Mon, 3 October 2016, 00:40

My students,

For those of you who were at the review session earlier today, you recall
a student asked me how to find the SBR on problem 3 of the Spring 2015 Exam,
and I was reluctant to take the time to work through the problem, fearing
it would chew up most of the review session.

On sober reflection, I wish I had since it is not an easy concept and
probably worth spending a lot more time on it than we did.  In light of this,
I asked Siavash who will handle the review session tomorrow to work out the
entire problem if the class wants it.  Whether he does is up to you!

In the meantime, I promised to lay out carefully for the student asking
the question how to get the SBR.  ...which I have done.

I decided to share this with the rest of you, including some additional
stuff which I hope will prove helpful in solving other problems of this kind.

So, here goes:

First, some general stuff that I think is useful to keep in mind as you work
through the entries in any table you may be asked to complete.  To obtain the
value for A, I need to make three physical accesses.  (The same is true for
obtaining B and C.) The first access is to System PHYSICAL space to get the
PTE of the page of System space containing the VA of the PTE of the page
containing A.  The second is to get the PTE of the page containing A.  The
third is to get the value for A.

From the program, we know we have three user virtual addresses.  From the
table we know A is x5400 and C is x7618.  Thus A is on page x54 and C is
on page x76.  Note that if the TLB were as shown (requiring seven accesses)
it does not contain entries for page x54 or page x76.  But since only seven
accesses to memory would be needed, B must be on a page that would be a hit
in the TLB shown.

Note that the three entries in the TLB indicate pages mapped to frames x01,
x06, and x04 in physical memory.  Note further that the physical address of
B is x0646.  Therefore, the virtual address of B is x2346.  B is on page x23
of user space.

The virtual address of the PTE for page x23 is given: it is x80C2.  We know
that this address is formed by adding the PBR to the offset (2 times x23).
Therefore PBR + x46 = x80C2.  Therefore, PBR = x807C.

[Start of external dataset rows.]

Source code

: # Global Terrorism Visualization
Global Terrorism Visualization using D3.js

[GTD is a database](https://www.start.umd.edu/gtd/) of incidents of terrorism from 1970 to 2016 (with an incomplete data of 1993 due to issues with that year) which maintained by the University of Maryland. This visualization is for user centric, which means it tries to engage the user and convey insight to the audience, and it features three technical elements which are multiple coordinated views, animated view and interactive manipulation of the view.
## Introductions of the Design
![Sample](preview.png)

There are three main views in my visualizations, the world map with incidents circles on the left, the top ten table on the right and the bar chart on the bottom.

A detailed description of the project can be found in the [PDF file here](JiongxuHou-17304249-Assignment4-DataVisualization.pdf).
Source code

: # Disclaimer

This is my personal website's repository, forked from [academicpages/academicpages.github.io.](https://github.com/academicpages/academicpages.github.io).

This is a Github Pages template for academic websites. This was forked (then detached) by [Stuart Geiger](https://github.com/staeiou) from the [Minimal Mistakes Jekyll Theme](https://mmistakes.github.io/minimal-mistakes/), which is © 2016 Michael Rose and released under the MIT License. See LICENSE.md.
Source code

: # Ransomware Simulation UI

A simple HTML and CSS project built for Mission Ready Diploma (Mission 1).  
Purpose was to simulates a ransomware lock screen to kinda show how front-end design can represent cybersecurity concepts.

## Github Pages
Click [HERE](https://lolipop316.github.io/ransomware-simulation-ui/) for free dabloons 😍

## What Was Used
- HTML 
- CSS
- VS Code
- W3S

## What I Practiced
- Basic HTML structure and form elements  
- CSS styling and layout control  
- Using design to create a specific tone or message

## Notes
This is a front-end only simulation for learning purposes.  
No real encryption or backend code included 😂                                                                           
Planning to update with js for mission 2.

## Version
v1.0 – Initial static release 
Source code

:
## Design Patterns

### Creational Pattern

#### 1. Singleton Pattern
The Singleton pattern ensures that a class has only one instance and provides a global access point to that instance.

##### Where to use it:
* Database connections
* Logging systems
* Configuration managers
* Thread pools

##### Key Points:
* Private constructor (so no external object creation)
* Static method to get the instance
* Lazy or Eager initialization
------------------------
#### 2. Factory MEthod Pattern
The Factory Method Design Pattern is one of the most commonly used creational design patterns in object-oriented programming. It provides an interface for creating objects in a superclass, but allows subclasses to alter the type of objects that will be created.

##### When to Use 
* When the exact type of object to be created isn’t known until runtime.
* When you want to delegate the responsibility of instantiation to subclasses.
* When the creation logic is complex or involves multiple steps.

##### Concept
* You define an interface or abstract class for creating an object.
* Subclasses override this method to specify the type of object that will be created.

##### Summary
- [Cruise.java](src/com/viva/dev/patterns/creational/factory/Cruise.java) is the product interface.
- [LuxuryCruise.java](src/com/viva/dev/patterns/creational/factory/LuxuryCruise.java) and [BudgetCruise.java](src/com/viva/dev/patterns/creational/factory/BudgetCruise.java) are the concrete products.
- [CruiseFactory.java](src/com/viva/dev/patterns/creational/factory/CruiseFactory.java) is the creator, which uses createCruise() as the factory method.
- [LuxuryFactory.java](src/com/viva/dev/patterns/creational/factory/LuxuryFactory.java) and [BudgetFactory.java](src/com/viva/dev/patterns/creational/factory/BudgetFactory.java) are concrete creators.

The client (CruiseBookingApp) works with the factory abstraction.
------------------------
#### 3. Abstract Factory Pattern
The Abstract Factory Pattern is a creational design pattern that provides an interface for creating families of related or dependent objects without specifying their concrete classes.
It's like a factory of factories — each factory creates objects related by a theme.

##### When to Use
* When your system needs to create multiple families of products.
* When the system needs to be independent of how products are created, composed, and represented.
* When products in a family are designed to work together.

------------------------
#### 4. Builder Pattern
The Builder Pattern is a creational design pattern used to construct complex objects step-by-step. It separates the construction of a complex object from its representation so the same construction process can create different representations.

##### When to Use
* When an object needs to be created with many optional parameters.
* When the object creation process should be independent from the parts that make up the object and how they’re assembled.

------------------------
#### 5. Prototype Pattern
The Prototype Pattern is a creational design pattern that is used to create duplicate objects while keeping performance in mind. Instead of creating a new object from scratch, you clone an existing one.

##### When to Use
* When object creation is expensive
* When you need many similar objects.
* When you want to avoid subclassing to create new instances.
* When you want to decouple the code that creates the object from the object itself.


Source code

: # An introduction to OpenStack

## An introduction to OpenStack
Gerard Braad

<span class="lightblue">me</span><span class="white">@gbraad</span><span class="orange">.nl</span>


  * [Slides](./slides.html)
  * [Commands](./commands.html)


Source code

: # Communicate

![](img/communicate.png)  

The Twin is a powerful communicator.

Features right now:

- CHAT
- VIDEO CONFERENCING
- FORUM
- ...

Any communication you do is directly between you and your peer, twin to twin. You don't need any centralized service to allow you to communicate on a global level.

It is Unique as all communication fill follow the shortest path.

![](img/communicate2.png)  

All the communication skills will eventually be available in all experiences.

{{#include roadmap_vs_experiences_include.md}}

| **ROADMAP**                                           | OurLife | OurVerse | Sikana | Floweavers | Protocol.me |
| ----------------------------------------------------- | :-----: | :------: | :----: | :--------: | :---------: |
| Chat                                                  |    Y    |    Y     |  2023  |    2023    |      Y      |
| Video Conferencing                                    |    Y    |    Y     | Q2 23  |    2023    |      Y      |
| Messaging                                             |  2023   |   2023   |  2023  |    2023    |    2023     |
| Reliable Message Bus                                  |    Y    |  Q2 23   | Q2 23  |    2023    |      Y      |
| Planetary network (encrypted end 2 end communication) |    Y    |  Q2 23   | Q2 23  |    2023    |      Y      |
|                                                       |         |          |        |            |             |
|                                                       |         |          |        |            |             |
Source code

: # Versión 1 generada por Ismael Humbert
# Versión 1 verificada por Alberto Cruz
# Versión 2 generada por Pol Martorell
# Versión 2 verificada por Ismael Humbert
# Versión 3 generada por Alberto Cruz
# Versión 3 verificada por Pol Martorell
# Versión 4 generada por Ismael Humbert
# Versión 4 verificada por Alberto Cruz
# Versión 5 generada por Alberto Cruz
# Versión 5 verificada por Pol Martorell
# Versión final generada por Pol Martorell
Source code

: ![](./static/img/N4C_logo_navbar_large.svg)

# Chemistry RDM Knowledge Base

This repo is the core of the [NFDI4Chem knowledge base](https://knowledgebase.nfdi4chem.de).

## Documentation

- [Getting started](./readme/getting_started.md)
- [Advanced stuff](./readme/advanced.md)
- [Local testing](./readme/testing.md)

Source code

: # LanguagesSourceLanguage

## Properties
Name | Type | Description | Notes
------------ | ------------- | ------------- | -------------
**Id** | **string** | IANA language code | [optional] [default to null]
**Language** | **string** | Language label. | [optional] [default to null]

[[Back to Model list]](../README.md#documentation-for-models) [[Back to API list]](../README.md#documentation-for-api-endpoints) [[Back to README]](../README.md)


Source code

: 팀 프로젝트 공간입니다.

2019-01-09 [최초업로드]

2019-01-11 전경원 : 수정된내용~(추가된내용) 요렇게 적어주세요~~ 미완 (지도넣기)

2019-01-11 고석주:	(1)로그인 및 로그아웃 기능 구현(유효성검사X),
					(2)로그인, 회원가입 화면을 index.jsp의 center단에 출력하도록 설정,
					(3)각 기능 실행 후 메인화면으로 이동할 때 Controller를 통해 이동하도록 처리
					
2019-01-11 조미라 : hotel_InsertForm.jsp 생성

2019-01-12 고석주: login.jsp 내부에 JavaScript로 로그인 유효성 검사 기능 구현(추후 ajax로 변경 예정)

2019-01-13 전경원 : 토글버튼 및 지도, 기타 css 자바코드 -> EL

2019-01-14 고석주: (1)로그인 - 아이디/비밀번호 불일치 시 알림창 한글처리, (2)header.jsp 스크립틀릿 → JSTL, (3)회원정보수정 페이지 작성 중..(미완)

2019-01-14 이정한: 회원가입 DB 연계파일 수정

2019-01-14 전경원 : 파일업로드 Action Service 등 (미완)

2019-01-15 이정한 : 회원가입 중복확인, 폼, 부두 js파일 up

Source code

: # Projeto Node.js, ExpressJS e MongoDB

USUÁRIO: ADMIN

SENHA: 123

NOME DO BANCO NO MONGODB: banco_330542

Next, we note that the VA of A is x5400, which means A is on page x54.
The PTE for A is at address PBR + (2 times x54), i.e., x807C + xA8 = x8124.
This is on virtual page 1 of system space.  We know the physical address of
the PTE of page 1 of system space is x1AA8.  Therefore, the PA of the PTE of
page 0 of system space is x1AA6, which is the SBR.

Good luck on the exam.


Yale Patt